Lace edgings don’t have to be complicated to be elegant. I have a collection of patterns I try out every so often. No lace ever goes to waste. This one ended up on a blessing dress. Simple pattern, beautiful.
When I began working with the Los Angeles Temple, the Temple Matron and I had quite a few questions about what kinds of laces and designs were acceptable for altar cloths, since we were both unfamiliar with the new guidelines. We ended up talking with Salt Lake several times.
When the Temple Department found out I was making new laces, they told me there was an urgent need for an altar lace in the Denver Temple, and wondered if I could help. I already had a lace I was working on for the Los Angeles Temple so I couldn’t help with Denver, but I knew someone who could.
I gave them the contact information for my mother-in-law and sister-in-law, Mary and Heather Rockwood. They are also lacemakers, and they both happen to live in Colorado, just south of Denver.
It turned out that even though Heather has never made altar lace before, she was already working on an altar lace for them… the temple in Denver just didn’t know it yet. Slow and steady, she already had quite a few inches of her lace completed. How is that for being inspired? They were so pleased.
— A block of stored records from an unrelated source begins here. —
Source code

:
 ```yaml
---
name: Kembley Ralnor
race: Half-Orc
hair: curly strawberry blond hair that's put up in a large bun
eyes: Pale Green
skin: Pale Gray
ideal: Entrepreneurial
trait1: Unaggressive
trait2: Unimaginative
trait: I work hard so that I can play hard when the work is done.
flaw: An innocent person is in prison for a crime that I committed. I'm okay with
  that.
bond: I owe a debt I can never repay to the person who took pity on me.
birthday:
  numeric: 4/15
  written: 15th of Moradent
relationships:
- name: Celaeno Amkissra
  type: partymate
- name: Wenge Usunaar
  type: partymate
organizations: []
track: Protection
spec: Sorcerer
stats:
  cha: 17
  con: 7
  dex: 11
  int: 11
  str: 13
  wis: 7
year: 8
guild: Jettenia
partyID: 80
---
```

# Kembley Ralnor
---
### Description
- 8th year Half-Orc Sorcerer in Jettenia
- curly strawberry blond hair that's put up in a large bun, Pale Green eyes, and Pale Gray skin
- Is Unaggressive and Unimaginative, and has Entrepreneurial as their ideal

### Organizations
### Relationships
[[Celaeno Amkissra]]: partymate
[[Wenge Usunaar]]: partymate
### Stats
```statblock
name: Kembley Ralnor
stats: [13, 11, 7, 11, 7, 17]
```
I asked Heather what pattern she was using, and she sent me this photograph of her lace in progress. It’s simple and beautiful. Her pattern is called “Star Motif” from an old needlework magazine called “Workbasket”.
Her new altar cloth is going to be the sister lace to my Ebenezer Lace. I taught Mary the pattern when she visited me a month or two ago, and she decided to make hers to match.
So, when they are finished, Denver will have two new laces, instead of one!